Steven D'Aprano steve at pearwood.info
Sun Nov 27 12:03:08 EST 2016


On Tue, Nov 22, 2016 at 06:33:35PM -0600, Benjamin Fishbein wrote:

> Everything was going fine with my selenium webdriver programs, but 
> then today I updated to Firefox 50. Everything stopped working.

That's what happens when you upgrade Firefox -- you get something 
which does more of the things you don't want, less of the things you do 
want, may or may not fix some security vulnerabilities, but absolutely 
will introduce new ones.

That's called "progress".

> So I updated to selenium 3, hoping this would work. But apparently I 
> need something called geckodriver.

"Something"? Care to give a hint what it is? I'm assuming it isn't a 
Python library.


> I managed to download this, but it’s in the wrong place: in my downloads folder.
[...]
> WebDriverException: Message: 'geckodriver' executable needs to be in PATH.

That's not talking about the PYTHONPATH, which is the set of folders 
that Python looks for modules and libraries, but in your operating 
system's PATH, which is where the OS looks for executable programs, 
system libraries, and other goodies.

Does Mac offer some sort of officially supported package management? If 
so, you should use that. On Linux, I would firstly try:

sudo yum install geckodriver

or 

sudo apt-get install geckodriver

which (hopefully) would install the officially supported version. 
(Which, of course, might not be the version that Selenium and Firefox 50 
require. There's that progress again.)

But I fear that being on a Mac, any official package management is going 
to support Apple software and very little else.

You might try googling for "Homebrew", I think that's some sort of 
third-party package manager for OS X. See if you can use that to install 
geckodriver.

If not, well, things will start getting complicated fast. It depends on 
whether you have downloaded a binary library or the source code for 
geckodriver. You could try right-clicking on the file and seeing what 
sort of file the Finder thinks it is.

Wait, Mac's don't support right-click by default. Control-click perhaps?

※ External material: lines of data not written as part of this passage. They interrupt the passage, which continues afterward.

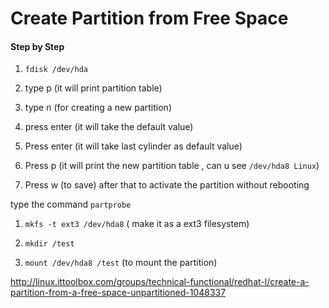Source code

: # Create Partition from Free Space

#### Step by Step

1. `fdisk /dev/hda`

2. type p \(it will print partition table\) 

3. type n \(for creating a new partition\) 

4. press enter \(it will take the default value\) 

5. Press enter \(it will take last cylinder as default value\) 

6. Press p \(it will print the new partition table , can u see `/dev/hda8 Linux`\)

7. Press w \(to save\) after that to activate the partition without rebooting 

type the command `partprobe` 

1. `mkfs -t ext3 /dev/hda8` \( make it as a ext3 filesystem\) 

2. `mkdir /test` 

3. `mount /dev/hda8 /test` \(to mount the partition\) 

http://linux.ittoolbox.com/groups/technical-functional/redhat-l/create-a-partition-from-a-free-space-unpartitioned-1048337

*If* you have downloaded the source code, it will probably be in a 
tarball or zip file. You'll need to expand the zip file. Hopefully there 
will be a READ ME file in the zip file with decent instructions. If it 
is anything like Linux, you'll probably be told to open a shell window, 
cd into the directory containing the geckodriver source code, then run a 
series of commands like:

./configure
make
sudo make install

Those three commands will prepare the source code, compile it, and 
(hopefully) place it somewhere in the PATH.

If its not like Linux, well, it could be anything. (Sorry, I haven't 
seriously used a Mac since System 7.)

On the other hand, if you have downloaded the binary library, then no 
compilation is required. All you need to do is insert the file in one of 
the system directories that is on the PATH. I have no idea how to do 
that on OS X.

> So I’m not sure where the geckodriver file needs to go. Can it be 
> anywhere on the path? could I just put it in the site-packages folder 
> for example?

No, not site-packages, because that's for Python modules, not system 
libraries.


> And here’s the big problem: all of these folders are hidden, and I 
> have no idea how to get into them.

Start with this: open a terminal or shell window. You will see a prompt, 
probably a $ sign or maybe a % sign. If you see a >>> prompt, you're in 
the Python interpreter. You don't want that.

Type this command, and press the ENTER key:

echo $PATH

This will(?) print the current value of the system PATH. (At least 
it will on Linux -- on Mac, who knows?) Copy and paste the results here.